Seit 2001 erforscht das Unternehmen zu diesem Zweck marine Wirkstoffe und vertreibt die Naturkosmetiklinie 'Oceanwell' sowie die Nahrungsergänzungsmittel 'Meeresgarten'. "Die Anwendungsmöglichkeiten von Produkten aus dem Meer sind in der Heilmittelbranche bereits vielfältig", erklärte Linke und verwies auf Fango-Packungen, Heilkreide, Meeresalgen und auch Meerwasser selbst. "Dabei sind Algen die Regenwälder des Meeres und sind ebenso zu schützen." 

Weltweit werden rund zehn Millionen Tonnen Algen geerntet. Neben der Verwendung in der Kosmetik- und Heilmittelindustrie nimmt auch die Lebensmittelindustrie Algen ab und erzeugt daraus beispielsweise Agar Agar, das als Ersatzprodukt für tierische Gelatine Anwendung findet. Auch die Farbenindustrie interessiere sich zunehmend für Algen, sagte Linke.

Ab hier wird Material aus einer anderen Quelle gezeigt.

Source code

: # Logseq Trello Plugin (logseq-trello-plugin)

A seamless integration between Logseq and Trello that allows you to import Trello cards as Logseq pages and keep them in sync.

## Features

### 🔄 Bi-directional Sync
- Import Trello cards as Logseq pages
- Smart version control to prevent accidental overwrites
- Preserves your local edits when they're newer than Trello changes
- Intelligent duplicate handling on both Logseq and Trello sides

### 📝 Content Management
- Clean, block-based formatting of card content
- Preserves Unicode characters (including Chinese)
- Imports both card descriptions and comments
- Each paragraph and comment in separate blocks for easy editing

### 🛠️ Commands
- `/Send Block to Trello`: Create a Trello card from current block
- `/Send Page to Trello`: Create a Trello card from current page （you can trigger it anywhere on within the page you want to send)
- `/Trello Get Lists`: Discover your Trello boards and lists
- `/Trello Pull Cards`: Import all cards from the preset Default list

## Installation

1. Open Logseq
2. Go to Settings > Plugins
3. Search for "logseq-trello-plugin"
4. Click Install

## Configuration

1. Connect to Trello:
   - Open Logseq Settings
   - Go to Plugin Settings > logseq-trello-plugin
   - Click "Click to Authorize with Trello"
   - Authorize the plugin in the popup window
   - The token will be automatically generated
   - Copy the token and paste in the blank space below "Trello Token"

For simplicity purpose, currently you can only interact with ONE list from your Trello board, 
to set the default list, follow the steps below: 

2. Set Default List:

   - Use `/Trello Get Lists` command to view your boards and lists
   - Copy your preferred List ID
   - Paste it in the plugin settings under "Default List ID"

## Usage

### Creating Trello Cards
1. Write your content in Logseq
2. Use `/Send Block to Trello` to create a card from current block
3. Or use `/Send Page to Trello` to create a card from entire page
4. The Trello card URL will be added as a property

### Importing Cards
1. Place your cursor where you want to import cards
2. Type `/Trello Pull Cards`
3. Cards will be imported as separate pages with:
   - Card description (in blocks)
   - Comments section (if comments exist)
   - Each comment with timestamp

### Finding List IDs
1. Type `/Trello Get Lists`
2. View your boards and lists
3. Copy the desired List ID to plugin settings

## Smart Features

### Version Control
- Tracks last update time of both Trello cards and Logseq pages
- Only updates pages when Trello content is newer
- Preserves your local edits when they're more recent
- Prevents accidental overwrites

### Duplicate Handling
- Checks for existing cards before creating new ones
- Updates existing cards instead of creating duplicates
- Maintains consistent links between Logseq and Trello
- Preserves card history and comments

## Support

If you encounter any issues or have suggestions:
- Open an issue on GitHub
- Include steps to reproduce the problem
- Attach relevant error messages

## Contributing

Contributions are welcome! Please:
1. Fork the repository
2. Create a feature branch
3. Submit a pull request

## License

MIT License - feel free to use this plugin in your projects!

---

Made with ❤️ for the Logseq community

OceanBASIS baut seine Algen unter anderem in der Kieler Förde an – dort befindet sich ihre erste offshore Algenfarm, die als deutschlandweit erste zertifizierte Meeresalgen-Farm gilt. Allerdings reicht die Ostsee zu Algenproduktion nicht aus, sodass die großen Anbauflächen an der norwegischen Küste liegen. "Die norwegische Regierung hat durchgesetzt, dass Unternehmen, die dort Fischfarmen gründen wollen, als Ausgleich auch Algenfarmen aufbauen müssen. Das wird als eine Art Kompensation gesehen", sagte Linke. Daneben bezieht OceanBASIS zusätzliche nachhaltig produzierte Algen aus der Bretagne, um auch die Bedürfnisse ihrer Lebensmittelmarke Meeresgarten abzudecken.

In der Kieler Förde wird die Braunalge Saccharina latissima (Zuckertang) auf langen Leinen in etwa ein bis zwei Metern Tiefe kultiviert. Die Setzlinge des Zuckertangs werden im Labor vorgezogen - meist im Winter, bei nährstoffreichem Wasser - und im Juni geerntet. Binnen eines Jahres wächst die Alge zwischen 30 und 50 cm. 

Die Zukunft der Nutzbarkeit von Algen sieht das Unternehmen positiv. "Egal welche Forschung wir angeschoben haben, die Algen haben unsere Erwartungen immer übertroffen. Wir wissen noch längst nicht alles über die Superkräfte der Algen", sagte Co-Geschäftsführer Levent Piker. "Positiv ist, dass trotz der Belastung der Meere mit Plastik in den Algen bisher noch kein Mikroplastik nachzuweisen ist. Dafür ist das Mikroplastik noch zu groß, um von den Pflanzen aufgenommen zu werden, aber das ist wohl nur eine Frage der Zeit."

Zusatzinfo

Kiel ohne den Kanal wäre nicht Kiel

Der Nord-Ostsee-Kanal, ehemals Kaiser-Wilhelm-Kanal, verbindet die Ostsee mit der Nordsee. Er durchquert auf seiner Länge von 98 km das Land Schleswig-Holstein zwischen Brunsbüttel und Kiel-Holtenau. Pro Jahr passieren knapp 30.000 Schiffe den Kanal. Der Kanal ist damit die meistbefahrene künstliche Schifffahrtstraße der Welt und Pulsader für Wirtschaft und Handel. In Kiel müssen die Schiffe wegen der Gezeiten eine der zwei Doppelschleusen in Holtenau passieren. Da der Kanal zusammenhängende Infrastrukturen „zerschneidet, gehören auch Brücken seit jeher zum Landschaftsbild. Fähren von der eine zur anderen Seite sind kostenfrei.